EXERCISE GOAL: If a record holds a picture, leave the picture out and repeat everything else exactly.

----------

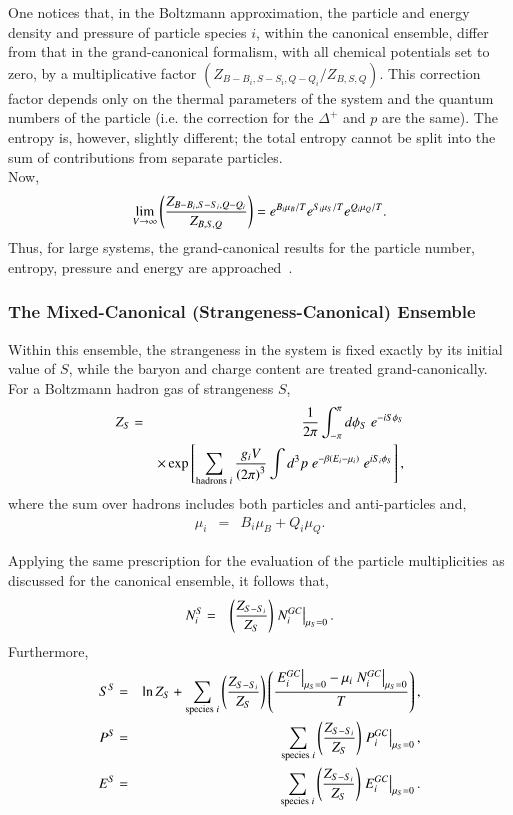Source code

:\documentclass{elsarticle}
\begin{document}
One notices that, in the Boltzmann approximation, the
particle and energy density and pressure of particle species $i$, within the
canonical ensemble, differ from that in the grand-canonical formalism, with all chemical 
potentials set to zero, by a multiplicative factor $\left({Z_{B-B_i,S-S_i,Q-Q_i}/Z_{B,S,Q}}\right)$. 
This correction factor depends only on the thermal parameters of the 
system and the quantum numbers of the particle (i.e. the correction for the 
$\Delta^+$ and $p$ are the same). The
entropy is, however, slightly different; the total entropy cannot be
split into the sum of contributions from separate particles.\\

Now, 
\begin{eqnarray}
  \lim_{V\rightarrow\infty}\left({Z_{B-B_i,S-S_i,Q-Q_i}\over
    Z_{B,S,Q}}\right) = e^{B_i\mu_B/T}e^{S_i\mu_S/T}e^{Q_i\mu_Q/T}.\label{Eq:Corr Factors}
  \end{eqnarray}
Thus, for large systems, the grand-canonical results for the particle number, entropy, 
pressure and energy are approached~\cite{Keranen:2001pr}.\\

\subsubsection{The Mixed-Canonical (Strangeness-Canonical) Ensemble}\label{SubSection::SCanonical}

Within this ensemble, the strangeness in the system is fixed exactly by its 
initial value of $S$, while the baryon and charge content are treated grand-canonically. 
For a Boltzmann hadron gas of strangeness $S$,
\begin{eqnarray}
Z_{S} &=& {1\over2\pi}\int_{-\pi}^{\pi}d\phi_S\;e^{-iS\phi_S}\nonumber\\
& & \times\exp\left[\sum_{\mathrm{hadrons}\;i}{g_iV\over\left(2\pi\right)^3}\int
d^3p\;e^{-\beta\left(
  E_i-\mu_i\right)}\;e^{iS_i\phi_S}\right],
\end{eqnarray}
where the sum over hadrons includes both particles and
anti-particles and,
\begin{eqnarray}
\mu_i &=& B_i\mu_B + Q_i\mu_Q.
\end{eqnarray}

Applying the same prescription for the evaluation of the particle multiplicities as discussed 
for the canonical ensemble, it follows that,
\begin{eqnarray}
  N_i^{S} &=& \left({Z_{S-S_i}\over
  Z_{S}}\right)\left.N_i^{GC}\right|_{\mu_S=0}.
\end{eqnarray}
Furthermore,
\begin{eqnarray}
  S^{S} &=& \ln Z_{S} + \sum_{\mathrm{species}\;i} \left({Z_{S-S_i}\over
    Z_{S}}\right)\left({\left.E_i^{GC}\right|_{\mu_S=0}-\mu_i\left.N_i^{GC}\right|_{\mu_S=0}\over T}\right),\\
  P^{S} &=&  \sum_{\mathrm{species}\;i} \left({Z_{S-S_i}\over
    Z_{S}}\right)\left.P_i^{GC}\right|_{\mu_S=0},\\
  E^{S} &=& \sum_{\mathrm{species}\;i} \left({Z_{S-S_i}\over
    Z_{S}}\right)\left.E_i^{GC}\right|_{\mu_S=0}.
\end{eqnarray}
\end{document}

----------

SOLUTION:
Source code

:\documentclass{elsarticle}
\begin{document}
One notices that, in the Boltzmann approximation, the
particle and energy density and pressure of particle species $i$, within the
canonical ensemble, differ from that in the grand-canonical formalism, with all chemical 
potentials set to zero, by a multiplicative factor $\left({Z_{B-B_i,S-S_i,Q-Q_i}/Z_{B,S,Q}}\right)$. 
This correction factor depends only on the thermal parameters of the 
system and the quantum numbers of the particle (i.e. the correction for the 
$\Delta^+$ and $p$ are the same). The
entropy is, however, slightly different; the total entropy cannot be
split into the sum of contributions from separate particles.\\

Now, 
\begin{eqnarray}
  \lim_{V\rightarrow\infty}\left({Z_{B-B_i,S-S_i,Q-Q_i}\over
    Z_{B,S,Q}}\right) = e^{B_i\mu_B/T}e^{S_i\mu_S/T}e^{Q_i\mu_Q/T}.\label{Eq:Corr Factors}
  \end{eqnarray}
Thus, for large systems, the grand-canonical results for the particle number, entropy, 
pressure and energy are approached~\cite{Keranen:2001pr}.\\

\subsubsection{The Mixed-Canonical (Strangeness-Canonical) Ensemble}\label{SubSection::SCanonical}

Within this ensemble, the strangeness in the system is fixed exactly by its 
initial value of $S$, while the baryon and charge content are treated grand-canonically. 
For a Boltzmann hadron gas of strangeness $S$,
\begin{eqnarray}
Z_{S} &=& {1\over2\pi}\int_{-\pi}^{\pi}d\phi_S\;e^{-iS\phi_S}\nonumber\\
& & \times\exp\left[\sum_{\mathrm{hadrons}\;i}{g_iV\over\left(2\pi\right)^3}\int
d^3p\;e^{-\beta\left(
  E_i-\mu_i\right)}\;e^{iS_i\phi_S}\right],
\end{eqnarray}
where the sum over hadrons includes both particles and
anti-particles and,
\begin{eqnarray}
\mu_i &=& B_i\mu_B + Q_i\mu_Q.
\end{eqnarray}

Applying the same prescription for the evaluation of the particle multiplicities as discussed 
for the canonical ensemble, it follows that,
\begin{eqnarray}
  N_i^{S} &=& \left({Z_{S-S_i}\over
  Z_{S}}\right)\left.N_i^{GC}\right|_{\mu_S=0}.
\end{eqnarray}
Furthermore,
\begin{eqnarray}
  S^{S} &=& \ln Z_{S} + \sum_{\mathrm{species}\;i} \left({Z_{S-S_i}\over
    Z_{S}}\right)\left({\left.E_i^{GC}\right|_{\mu_S=0}-\mu_i\left.N_i^{GC}\right|_{\mu_S=0}\over T}\right),\\
  P^{S} &=&  \sum_{\mathrm{species}\;i} \left({Z_{S-S_i}\over
    Z_{S}}\right)\left.P_i^{GC}\right|_{\mu_S=0},\\
  E^{S} &=& \sum_{\mathrm{species}\;i} \left({Z_{S-S_i}\over
    Z_{S}}\right)\left.E_i^{GC}\right|_{\mu_S=0}.
\end{eqnarray}
\end{document}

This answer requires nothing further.